::: Supplied material
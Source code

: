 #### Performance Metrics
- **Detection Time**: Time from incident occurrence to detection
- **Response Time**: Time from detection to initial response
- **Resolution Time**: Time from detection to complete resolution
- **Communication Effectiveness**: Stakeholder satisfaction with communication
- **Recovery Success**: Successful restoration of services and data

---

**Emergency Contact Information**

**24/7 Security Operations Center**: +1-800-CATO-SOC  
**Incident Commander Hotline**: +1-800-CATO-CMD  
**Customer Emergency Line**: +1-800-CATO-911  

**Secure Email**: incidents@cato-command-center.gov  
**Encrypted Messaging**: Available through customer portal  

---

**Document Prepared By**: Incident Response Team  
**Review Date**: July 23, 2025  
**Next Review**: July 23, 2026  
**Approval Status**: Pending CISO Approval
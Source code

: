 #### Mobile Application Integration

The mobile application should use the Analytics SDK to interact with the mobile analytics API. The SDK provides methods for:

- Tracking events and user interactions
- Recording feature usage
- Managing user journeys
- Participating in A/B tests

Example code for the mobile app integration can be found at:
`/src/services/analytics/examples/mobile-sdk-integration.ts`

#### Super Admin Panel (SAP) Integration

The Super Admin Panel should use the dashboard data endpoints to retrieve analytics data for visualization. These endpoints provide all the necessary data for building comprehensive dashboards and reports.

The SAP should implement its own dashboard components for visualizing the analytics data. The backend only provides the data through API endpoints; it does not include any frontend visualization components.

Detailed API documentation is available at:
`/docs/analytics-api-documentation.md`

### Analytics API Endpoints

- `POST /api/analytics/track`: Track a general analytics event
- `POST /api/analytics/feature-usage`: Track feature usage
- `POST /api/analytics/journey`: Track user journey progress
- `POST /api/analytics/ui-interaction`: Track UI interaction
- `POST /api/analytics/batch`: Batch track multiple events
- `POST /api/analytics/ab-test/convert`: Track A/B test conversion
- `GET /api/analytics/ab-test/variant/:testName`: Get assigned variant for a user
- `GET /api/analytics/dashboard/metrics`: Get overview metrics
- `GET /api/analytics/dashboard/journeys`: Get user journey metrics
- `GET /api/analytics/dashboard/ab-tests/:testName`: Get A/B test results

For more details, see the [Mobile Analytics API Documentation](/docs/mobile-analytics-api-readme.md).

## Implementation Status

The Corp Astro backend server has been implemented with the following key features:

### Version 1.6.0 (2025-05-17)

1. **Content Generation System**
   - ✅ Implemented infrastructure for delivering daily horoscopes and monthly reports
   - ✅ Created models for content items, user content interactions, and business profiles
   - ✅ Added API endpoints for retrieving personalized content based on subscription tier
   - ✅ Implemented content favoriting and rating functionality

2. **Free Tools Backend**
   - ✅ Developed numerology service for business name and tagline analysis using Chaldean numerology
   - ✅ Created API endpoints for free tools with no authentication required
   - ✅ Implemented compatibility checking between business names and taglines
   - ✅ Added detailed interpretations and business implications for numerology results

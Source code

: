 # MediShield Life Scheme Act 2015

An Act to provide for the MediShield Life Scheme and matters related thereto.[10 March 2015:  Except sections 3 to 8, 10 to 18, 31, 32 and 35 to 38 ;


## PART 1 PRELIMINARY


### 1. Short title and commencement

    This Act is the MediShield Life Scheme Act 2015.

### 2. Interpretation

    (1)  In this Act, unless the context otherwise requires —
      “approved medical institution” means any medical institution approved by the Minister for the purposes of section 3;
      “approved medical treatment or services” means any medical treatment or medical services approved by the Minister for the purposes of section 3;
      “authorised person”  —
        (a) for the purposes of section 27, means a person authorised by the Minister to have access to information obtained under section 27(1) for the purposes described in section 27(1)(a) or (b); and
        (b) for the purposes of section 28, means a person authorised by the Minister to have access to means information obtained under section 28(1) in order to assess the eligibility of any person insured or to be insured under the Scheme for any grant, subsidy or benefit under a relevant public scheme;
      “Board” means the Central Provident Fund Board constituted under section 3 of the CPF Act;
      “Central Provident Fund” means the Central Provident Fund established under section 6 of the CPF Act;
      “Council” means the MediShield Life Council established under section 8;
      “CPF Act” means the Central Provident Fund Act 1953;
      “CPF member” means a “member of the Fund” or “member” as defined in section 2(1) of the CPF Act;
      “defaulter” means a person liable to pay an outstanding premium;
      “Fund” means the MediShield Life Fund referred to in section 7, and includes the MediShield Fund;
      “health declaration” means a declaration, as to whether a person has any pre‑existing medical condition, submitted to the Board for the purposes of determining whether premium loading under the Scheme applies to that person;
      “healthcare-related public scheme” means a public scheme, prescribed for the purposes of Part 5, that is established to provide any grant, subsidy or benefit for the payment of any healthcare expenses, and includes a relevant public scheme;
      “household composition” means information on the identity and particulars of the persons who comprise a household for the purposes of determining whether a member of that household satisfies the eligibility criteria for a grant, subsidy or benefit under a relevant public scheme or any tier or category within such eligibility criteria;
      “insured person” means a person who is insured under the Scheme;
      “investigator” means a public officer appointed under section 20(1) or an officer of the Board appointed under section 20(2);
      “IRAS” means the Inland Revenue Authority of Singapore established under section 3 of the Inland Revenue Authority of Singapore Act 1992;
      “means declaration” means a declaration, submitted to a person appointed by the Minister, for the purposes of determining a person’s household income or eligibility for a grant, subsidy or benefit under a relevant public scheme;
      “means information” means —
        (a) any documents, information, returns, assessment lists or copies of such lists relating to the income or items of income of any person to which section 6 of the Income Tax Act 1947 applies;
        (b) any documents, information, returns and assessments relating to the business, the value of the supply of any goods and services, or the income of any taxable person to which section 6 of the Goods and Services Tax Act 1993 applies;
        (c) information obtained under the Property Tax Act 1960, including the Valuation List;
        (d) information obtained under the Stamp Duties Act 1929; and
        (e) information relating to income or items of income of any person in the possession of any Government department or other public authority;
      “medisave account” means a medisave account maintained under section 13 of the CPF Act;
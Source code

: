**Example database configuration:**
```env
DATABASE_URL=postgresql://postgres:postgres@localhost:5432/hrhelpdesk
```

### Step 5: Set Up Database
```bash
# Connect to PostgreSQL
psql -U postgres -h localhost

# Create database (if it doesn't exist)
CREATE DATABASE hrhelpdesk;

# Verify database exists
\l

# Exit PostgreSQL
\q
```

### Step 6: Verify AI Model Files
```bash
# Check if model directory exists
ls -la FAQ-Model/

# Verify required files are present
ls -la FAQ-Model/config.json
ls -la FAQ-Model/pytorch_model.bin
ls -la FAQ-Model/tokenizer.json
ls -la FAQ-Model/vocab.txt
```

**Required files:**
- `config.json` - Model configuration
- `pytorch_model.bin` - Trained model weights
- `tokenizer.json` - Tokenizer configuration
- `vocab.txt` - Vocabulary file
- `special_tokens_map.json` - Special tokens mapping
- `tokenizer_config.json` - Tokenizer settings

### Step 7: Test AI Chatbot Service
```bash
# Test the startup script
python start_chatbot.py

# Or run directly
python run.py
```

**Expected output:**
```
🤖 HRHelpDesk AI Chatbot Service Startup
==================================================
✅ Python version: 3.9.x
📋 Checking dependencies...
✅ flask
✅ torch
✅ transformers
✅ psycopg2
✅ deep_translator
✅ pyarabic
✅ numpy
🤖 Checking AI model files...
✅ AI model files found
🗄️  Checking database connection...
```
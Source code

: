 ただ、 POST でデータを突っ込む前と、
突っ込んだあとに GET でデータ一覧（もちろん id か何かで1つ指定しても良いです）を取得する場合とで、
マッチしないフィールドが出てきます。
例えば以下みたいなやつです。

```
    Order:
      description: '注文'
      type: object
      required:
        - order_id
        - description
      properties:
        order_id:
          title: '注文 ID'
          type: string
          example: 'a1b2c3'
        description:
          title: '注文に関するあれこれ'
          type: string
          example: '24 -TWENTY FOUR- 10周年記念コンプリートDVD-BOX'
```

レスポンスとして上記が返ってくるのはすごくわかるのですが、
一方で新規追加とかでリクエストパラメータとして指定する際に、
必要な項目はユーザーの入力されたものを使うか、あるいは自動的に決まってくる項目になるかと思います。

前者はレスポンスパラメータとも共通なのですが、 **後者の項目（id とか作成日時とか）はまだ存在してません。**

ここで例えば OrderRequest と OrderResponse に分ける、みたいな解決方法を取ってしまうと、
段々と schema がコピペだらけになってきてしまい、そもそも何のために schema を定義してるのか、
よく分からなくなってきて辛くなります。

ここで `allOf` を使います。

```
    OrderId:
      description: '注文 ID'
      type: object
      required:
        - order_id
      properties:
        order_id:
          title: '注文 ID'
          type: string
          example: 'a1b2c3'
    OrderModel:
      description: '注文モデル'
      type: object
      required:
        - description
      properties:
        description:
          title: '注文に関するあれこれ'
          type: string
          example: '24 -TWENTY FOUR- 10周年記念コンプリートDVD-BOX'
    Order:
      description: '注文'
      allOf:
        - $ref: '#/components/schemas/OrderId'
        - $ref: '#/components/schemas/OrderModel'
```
::::::
§ **Directions for this task**: Each line that holds the string "Minister" counts once. Give the total for the listing and nothing else.

§ **Response**: 5